We're hitting a critical mass of people working on linked open data
approaches to the first world war. A few of us would like to get a
conversation going to swap ideas and encourage cross linking of our
data-sets. A mailman mailing list has been created at ww1-
l...@mailman.muninn-project.org or http://mailman.muninn-project.org/cgi-bin/mailman/listinfo/ww1-lod.

One of my immediate concerns is with the mark-up of personal names and
finding a class that people are comfortable using for representing for
people. The most widespread standard at the moment is FOAF, it's well
documented and it makes the information immediately accessible to
everyone. I've had a lot of difficulty in dealing with name changes at
marriages, partial initials, knight-hoods and with non-western names.

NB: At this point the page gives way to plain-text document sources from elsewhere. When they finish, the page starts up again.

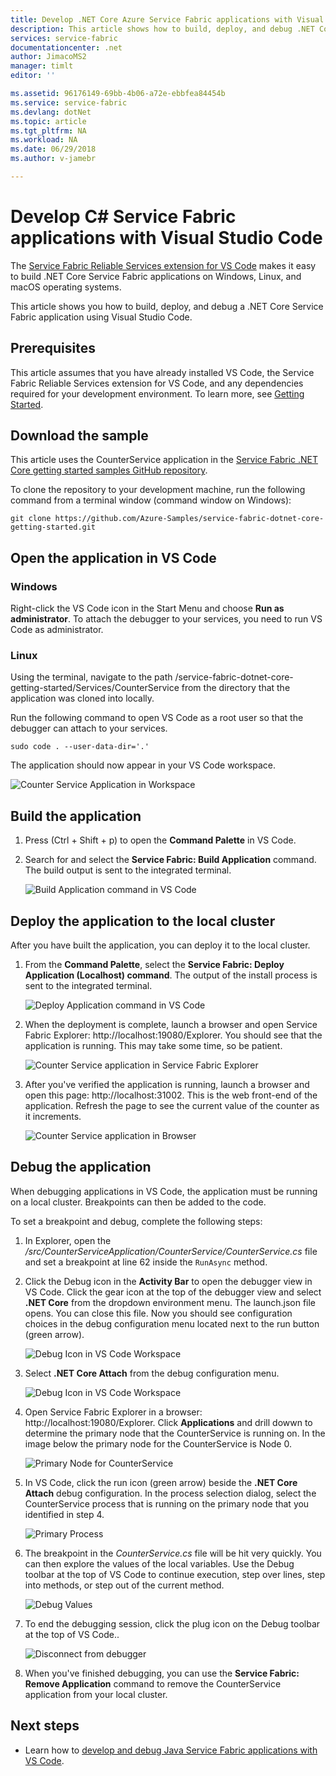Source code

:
 ```yaml
---
title: Develop .NET Core Azure Service Fabric applications with Visual Studio Code | Microsoft Docs
description: This article shows how to build, deploy, and debug .NET Core Service Fabric applications using Visual Studio Code. 
services: service-fabric
documentationcenter: .net
author: JimacoMS2
manager: timlt
editor: ''

ms.assetid: 96176149-69bb-4b06-a72e-ebbfea84454b
ms.service: service-fabric
ms.devlang: dotNet
ms.topic: article
ms.tgt_pltfrm: NA
ms.workload: NA
ms.date: 06/29/2018
ms.author: v-jamebr

---
```


# Develop C# Service Fabric applications with Visual Studio Code

The [Service Fabric Reliable Services extension for VS Code](https://marketplace.visualstudio.com/items?itemName=ms-azuretools.vscode-service-fabric-reliable-services) makes it easy to build .NET Core Service Fabric applications on Windows, Linux, and  macOS operating systems.

This article shows you how to build, deploy, and debug a .NET Core Service Fabric application using Visual Studio Code.

## Prerequisites

This article assumes that you have already installed VS Code, the Service Fabric Reliable Services extension for VS Code, and any dependencies required for your development environment. To learn more, see [Getting Started](./service-fabric-get-started-vs-code.md#prerequisites).

## Download the sample
This article uses the CounterService application in the [Service Fabric .NET Core getting started samples GitHub repository](https://github.com/Azure-Samples/service-fabric-dotnet-core-getting-started). 

To clone the repository to your development machine, run the following command from a terminal window (command window on Windows):

```
git clone https://github.com/Azure-Samples/service-fabric-dotnet-core-getting-started.git
```

## Open the application in VS Code

### Windows
Right-click the VS Code icon in the Start Menu and choose **Run as administrator**. To attach the debugger to your services, you need to run VS Code as administrator.

### Linux
Using the terminal, navigate to the path /service-fabric-dotnet-core-getting-started/Services/CounterService from the directory that the application was cloned into locally.

Run the following command to open VS Code as a root user so that the debugger can attach to your services.
```
sudo code . --user-data-dir='.'
```

The application should now appear in your VS Code workspace.

![Counter Service Application in Workspace](./media/service-fabric-develop-csharp-applications-with-vs-code/counter-service-application-in-workspace.png)

## Build the application
1. Press (Ctrl + Shift + p) to open the **Command Palette** in VS Code.
2. Search for and select the **Service Fabric: Build Application** command. The build output is sent to the integrated terminal.

   ![Build Application command in VS Code](./media/service-fabric-develop-csharp-applications-with-vs-code/sf-build-application.png)

## Deploy the application to the local cluster
After you have built the application, you can deploy it to the local cluster. 

1. From the **Command Palette**, select the **Service Fabric: Deploy Application (Localhost) command**. The output of the install process is sent to the integrated terminal.

   ![Deploy Application command in VS Code](./media/service-fabric-develop-csharp-applications-with-vs-code/sf-deploy-application.png)

4. When the deployment is complete, launch a browser and open Service Fabric Explorer: http://localhost:19080/Explorer. You should see that the application is running. This may take some time, so be patient. 

   ![Counter Service application in Service Fabric Explorer](./media/service-fabric-develop-csharp-applications-with-vs-code/sfx-verify-deploy.png)

4. After you've verified the application is running, launch a browser and open this page: http://localhost:31002. This is the web front-end of the application. Refresh the page to see the current value of the counter as it increments.

   ![Counter Service application in Browser](./media/service-fabric-develop-csharp-applications-with-vs-code/counter-service-running.png)

## Debug the application
When debugging applications in VS Code, the application must be running on a local cluster. Breakpoints can then be added to the code.

To set a breakpoint and debug, complete the following steps:
1. In Explorer, open the */src/CounterServiceApplication/CounterService/CounterService.cs* file and set a breakpoint at line 62 inside the `RunAsync` method.
3. Click the Debug icon in the **Activity Bar** to open the debugger view in VS Code. Click the gear icon at the top of the debugger view and select **.NET Core** from the dropdown environment menu. The launch.json file opens. You can close this file. Now you should see configuration choices in the debug configuration menu located next to the run button (green arrow).

   ![Debug Icon in VS Code Workspace](./media/service-fabric-develop-csharp-applications-with-vs-code/debug-icon-workspace.png)

2. Select **.NET Core Attach** from the debug configuration menu.

   ![Debug Icon in VS Code Workspace](./media/service-fabric-develop-csharp-applications-with-vs-code/debug-start.png)

3. Open Service Fabric Explorer in a browser: http://localhost:19080/Explorer. Click **Applications** and drill dowwn to determine the primary node that the CounterService is running on. In the image below the primary node for the CounterService is Node 0.

   ![Primary Node for CounterService](./media/service-fabric-develop-csharp-applications-with-vs-code/counter-service-primary-node.png)

4. In VS Code, click the run icon (green arrow) beside the **.NET Core Attach** debug configuration. In the process selection dialog, select the CounterService process that is running on the primary node that you identified in step 4.

   ![Primary Process](./media/service-fabric-develop-csharp-applications-with-vs-code/select-process.png)

5. The breakpoint in the *CounterService.cs* file will be hit very quickly. You can then explore the values of the local variables. Use the Debug toolbar at the top of VS Code to continue execution, step over lines, step into methods, or step out of the current method. 

   ![Debug Values](./media/service-fabric-develop-csharp-applications-with-vs-code/breakpoint-hit.png)

6. To end the debugging session, click the plug icon on the Debug toolbar at the top of VS Code..
   
   ![Disconnect from debugger](./media/service-fabric-develop-csharp-applications-with-vs-code/debug-bar-disconnect.png)
       
7. When you've finished debugging, you can use the **Service Fabric: Remove Application** command to remove the CounterService application from your local cluster. 

## Next steps

* Learn how to [develop and debug Java Service Fabric applications with VS Code](./service-fabric-develop-java-applications-with-vs-code.md).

There has beenf talk in the foaf community about names [1] but no
solutions have been forthcoming. As it stands, foaf has three
competing sets of properties for simple western names but no property
for middle names. Dublin Core [2] has an interesting note page on name
representation but peters out by basically suggesting using someone-
else' name authority file (eg: copy their string exactly). Similarly,
the GEDCOM [3] standard for genealogical data has only limited support
for a 'surname'.

Don't get me started about MARC records or marking up royal styles.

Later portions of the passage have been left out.